Give only the number of lines in the records below that contain the word "Principles".
────────
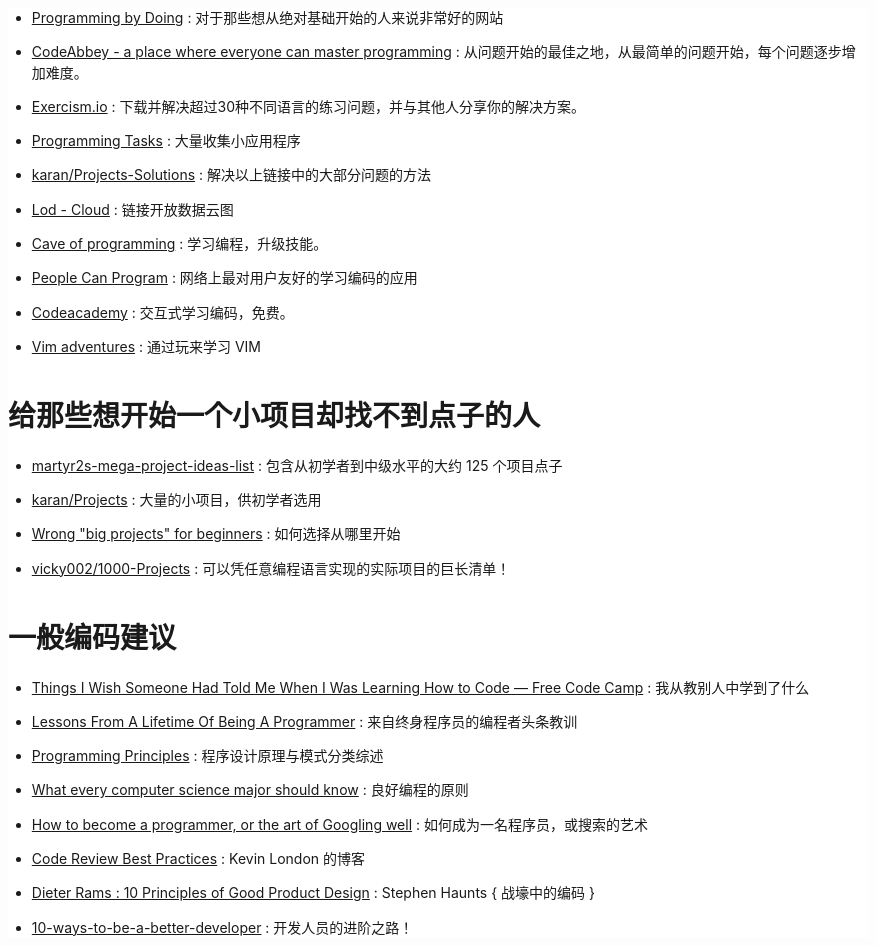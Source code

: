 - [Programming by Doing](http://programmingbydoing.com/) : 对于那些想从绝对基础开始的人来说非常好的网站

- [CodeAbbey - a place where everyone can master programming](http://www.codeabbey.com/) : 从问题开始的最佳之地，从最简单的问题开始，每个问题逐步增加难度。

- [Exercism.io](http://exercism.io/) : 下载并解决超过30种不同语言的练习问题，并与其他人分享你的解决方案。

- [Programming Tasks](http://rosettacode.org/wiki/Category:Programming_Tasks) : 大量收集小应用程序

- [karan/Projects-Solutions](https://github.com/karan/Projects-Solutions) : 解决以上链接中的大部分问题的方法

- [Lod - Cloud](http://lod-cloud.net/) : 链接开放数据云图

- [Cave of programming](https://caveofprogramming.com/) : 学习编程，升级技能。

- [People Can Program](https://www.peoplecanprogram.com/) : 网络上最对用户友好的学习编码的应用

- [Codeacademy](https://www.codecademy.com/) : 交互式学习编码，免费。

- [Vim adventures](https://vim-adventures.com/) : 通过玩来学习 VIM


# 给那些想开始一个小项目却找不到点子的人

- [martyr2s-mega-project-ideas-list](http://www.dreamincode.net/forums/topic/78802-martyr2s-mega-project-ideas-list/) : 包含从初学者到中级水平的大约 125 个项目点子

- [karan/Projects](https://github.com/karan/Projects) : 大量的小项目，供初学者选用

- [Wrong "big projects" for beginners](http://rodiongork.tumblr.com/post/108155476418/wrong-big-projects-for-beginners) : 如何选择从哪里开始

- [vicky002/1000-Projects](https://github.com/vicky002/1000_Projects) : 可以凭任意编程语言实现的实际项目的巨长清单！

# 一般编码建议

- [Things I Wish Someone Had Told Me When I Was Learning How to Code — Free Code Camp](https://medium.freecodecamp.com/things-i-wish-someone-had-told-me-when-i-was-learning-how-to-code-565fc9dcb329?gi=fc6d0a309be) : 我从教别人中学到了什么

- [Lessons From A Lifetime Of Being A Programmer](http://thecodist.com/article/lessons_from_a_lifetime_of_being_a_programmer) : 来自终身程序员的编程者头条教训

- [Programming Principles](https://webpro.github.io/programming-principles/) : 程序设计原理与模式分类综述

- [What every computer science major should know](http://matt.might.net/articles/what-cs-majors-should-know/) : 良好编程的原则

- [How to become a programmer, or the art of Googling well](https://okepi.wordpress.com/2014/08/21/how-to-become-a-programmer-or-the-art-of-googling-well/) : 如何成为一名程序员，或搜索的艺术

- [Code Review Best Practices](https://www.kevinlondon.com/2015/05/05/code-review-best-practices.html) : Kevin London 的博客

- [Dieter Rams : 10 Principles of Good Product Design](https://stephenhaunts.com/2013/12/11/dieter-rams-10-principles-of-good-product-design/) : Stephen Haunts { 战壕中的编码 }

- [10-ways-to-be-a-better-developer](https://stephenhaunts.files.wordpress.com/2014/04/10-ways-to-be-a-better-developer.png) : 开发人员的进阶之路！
────────
_Completed task_:
2